The bottom line is that some people question whether or not aducanumab works. In 2020, in fact, an advisory board of experts unanimously agreed (10-to-0) that aducanumab should not be approved as effective against Alzheimer’s disease. A year later, it was approved anyway.
Aducanumab is also expensive, initially costing about $4,312 per infusion or about $56,000 annually. Biogen has since lowered its cost to $28,800 annually.
Early in 2022 the board governing new medications in the European Union denied the request for Aducanumab to be marketed and sold to the public. They claimed the studies were not convincing in the effectiveness of the drug since Phase 3 had one trial failure and one success. Japanese officials followed suit and denied the approval based on Phase 3 studies not proving Aducanumab’s medical benefit.
New medications start with FDA approval, and then get priced by its manufacturer, and then insurance companies determine coverage. Medicare has set precedence of paying for all approved FDA drugs. However, the problem with Aduhelm boils down to money. Aduhelm was projected to have a large effect on Medicare’s spending due to its high price and large number of patients who qualify for treatment with mild to moderate Alzheimer’s symptoms. By conditionally providing coverage of the drug only in trials, it will make it accessible to thousands of people instead of the millions it was estimated to help.

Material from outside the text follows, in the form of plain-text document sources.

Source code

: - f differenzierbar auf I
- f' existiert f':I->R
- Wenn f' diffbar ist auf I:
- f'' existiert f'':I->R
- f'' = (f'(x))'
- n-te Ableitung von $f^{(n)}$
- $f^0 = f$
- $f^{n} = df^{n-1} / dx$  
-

Aducanumab’s journey through the FDA approval process was a mix of promising developments and setbacks until its approval in June 2021. It was then announced that Aducanumab (brand name Aduhelm) had been approved by the Food and Drug Administration under the “accelerated approval” designation, and the drugmaker Biogen said it expected Aduhelm to be available in more than 900 doctor’s offices beginning the same month.
Accelerated approval is for drugs that can help with serious illnesses but also need more study. Even though Aduhelm is available to people with Alzheimer’s disease whose doctors believe it will help (and can administer the infusions in their offices), another phase (Phase 4) of trials is still ongoing. May 2022 is the start date. Biogen, the maker of Aducanumab, was given 9 years to complete the trials. Phase 4 will take four years to complete. If there is not more evidence in this phase that aducanumab is effective for treating symptoms of dementia, the drug might be pulled off the market.

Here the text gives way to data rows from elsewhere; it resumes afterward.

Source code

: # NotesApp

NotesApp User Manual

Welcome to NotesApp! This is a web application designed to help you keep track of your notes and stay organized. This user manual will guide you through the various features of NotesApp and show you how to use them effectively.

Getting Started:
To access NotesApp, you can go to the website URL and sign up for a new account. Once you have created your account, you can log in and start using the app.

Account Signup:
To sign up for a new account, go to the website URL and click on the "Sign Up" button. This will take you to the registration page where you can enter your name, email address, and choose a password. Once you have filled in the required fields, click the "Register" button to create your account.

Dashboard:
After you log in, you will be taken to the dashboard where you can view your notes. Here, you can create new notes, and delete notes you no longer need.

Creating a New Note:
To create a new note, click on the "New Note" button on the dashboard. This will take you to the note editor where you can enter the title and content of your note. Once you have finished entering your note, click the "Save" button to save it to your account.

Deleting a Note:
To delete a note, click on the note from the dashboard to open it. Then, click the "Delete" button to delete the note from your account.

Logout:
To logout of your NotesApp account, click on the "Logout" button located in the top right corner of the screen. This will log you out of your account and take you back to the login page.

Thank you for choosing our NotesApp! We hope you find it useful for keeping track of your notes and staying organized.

The road to get to this step, has been a roller coaster for the drug developer Biogen. At one point, the company fully declared that testing would end, and then changed its mind. Aducanumab made it to Phase 3 before an announcement that testing had been halted. More than 3,000 patients were part of the trial, but after about 1,700 patients completed 18 months of treatment, Biogen said its researchers determined that statistical modeling (a “futility analysis”) showed the drug wouldn’t work well enough for FDA approval.

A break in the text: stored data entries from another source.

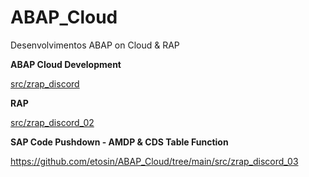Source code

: # ABAP_Cloud
Desenvolvimentos ABAP on Cloud &amp; RAP

**ABAP Cloud Development**

[src/zrap_discord](https://github.com/etosin/ABAP_Cloud/tree/main/src/zrap_discord)

**RAP**

[src/zrap_discord_02](https://github.com/etosin/ABAP_Cloud/tree/main/src/zrap_discord_2)

**SAP Code Pushdown - AMDP & CDS Table Function**

https://github.com/etosin/ABAP_Cloud/tree/main/src/zrap_discord_03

When more subjects completed the 18-month treatment, however, and a larger set of data was available, Biogen announced that findings were actually more promising. When assessments of progress in more than 3,000 subjects could be fully analyzed, benchmarks like their scores on the Mini-Mental State Exam (used to measure severity of thinking problems caused by Alzheimer’s) showed improvement compared to those who took a placebo. Also, brain scans showed a reduction in amyloid beta. The FDA approved the resumption of Stage 3 trials early in 2020.